Çaresizlere yamaçsın, şiir kadar vefakar bir amaçsın, uzun ince yollarda seni seveceğim. bütünleştiğinizde şiirle, acemi kaldırımlarda, sen tanımlanamayan nedenlerin bilinmezliğinde.
Sen dört gözle beklenen şiir, sen şiirsin…
Sen nur anlamlı hanımelinden daha da anlamlı sen şiirin kudreti…
Sen kendinde topladığın kudreti şiirden cüret alarak…
Sen girdiğinde gönüllere şah damarına yakın olana şiirle anlam biçen…
Sen kısa bir müzik bitmeyen bir şiir…
Söylenmeyen anımsatan yaprağın yürek yorgunu…
Yaprağa konan arının namı usul usul…
Kimsesiz yakınız, senin bildiğin ve gördüğün kaldırımlarda yazılan şiirin aşk müptelası sen…
Sen bir benim, ben bir senim…
Biz bir seniz onlar bir sen…
Herkes bir sen, hep herkes tek sen…
Âlem sana hayran, alem sen, evren sen…
Sen şiir, şiir sensin…
Bitmeyen bir bulunansın bende, sana ait olan bende, sana ait olan benli yüreğinde…
Şiire bulaştığında bitmeyen bir bulunansın sen…
Çığlıklarımın tarifi, güllerimin ümidi, şiirlerimin sebeb-i sahibi sen…
Sen buradakiler sen oradakiler sen her yerdekiler sen Müslüman toprağındakiler sen Kabil oğlu coğrafyasındakiler sen yedinci ordunun başkumandanı…

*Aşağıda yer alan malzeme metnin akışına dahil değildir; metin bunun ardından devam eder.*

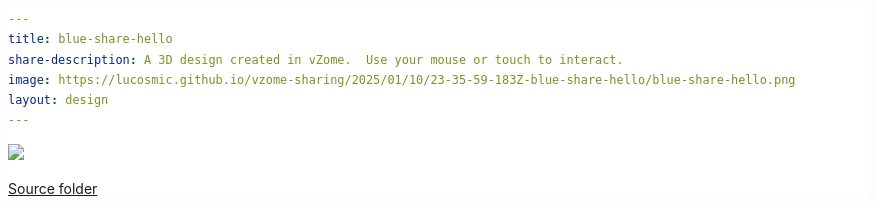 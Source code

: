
 ```yaml
---
title: blue-share-hello
share-description: A 3D design created in vZome.  Use your mouse or touch to interact.
image: https://lucosmic.github.io/vzome-sharing/2025/01/10/23-35-59-183Z-blue-share-hello/blue-share-hello.png
layout: design
---
```


  
  
  <vzome-viewer style="width: 100%; height: 60dvh" 
        src="https://lucosmic.github.io/vzome-sharing/2025/01/10/23-35-59-183Z-blue-share-hello/blue-share-hello.vZome" >
    <img  style="width: 100%"
        src="https://lucosmic.github.io/vzome-sharing/2025/01/10/23-35-59-183Z-blue-share-hello/blue-share-hello.png" >
  </vzome-viewer>


[Source folder](<https://github.com/lucosmic/vzome-sharing/tree/main/2025/01/10/23-35-59-183Z-blue-share-hello/>)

Sen zaferlerin gizli mimarı sen isim vermek gerekirse Çanakkale'nin de imarı…
Sen Bedir'in de izharı sen meleklerin allı pullu mihmandarı…
Sen şiirlerimin gizli meleği…
Sen mistik güç…
Sen onurlu zuhur, sihirli bitiş…
Sen rüzgarların getirdiği ya kadın evliya ya kadın enbiyasın…
Şiirsin tarif bulan şiirde bülbüllerin güllere azışı gibi…
Şiirlerin sana hasretisin sen…
Sen peygamberlerin bile gönül vereceği bir azap melikesi güzel… Sen iman cengi…
Sen Yusuf peygamberin bile edeple sana dayanamayacağı bir kainat meşalesi…
Sen kırlarda herkesin seni aradığı,
Durmadan yolunu kaybettirsen de...
Sen, yolu Allah'tan deşifre olunan,
Çileli günlerin lal dillerine konan bir merhem…
Sen şifalı ot, uyuşturan…
Sen, seni görene Allah'tan destur alarak onların bir ömür boyu günahlarını affettirmeye sebep olan, senin güzelliğine lütfedilen bir hikaye bu…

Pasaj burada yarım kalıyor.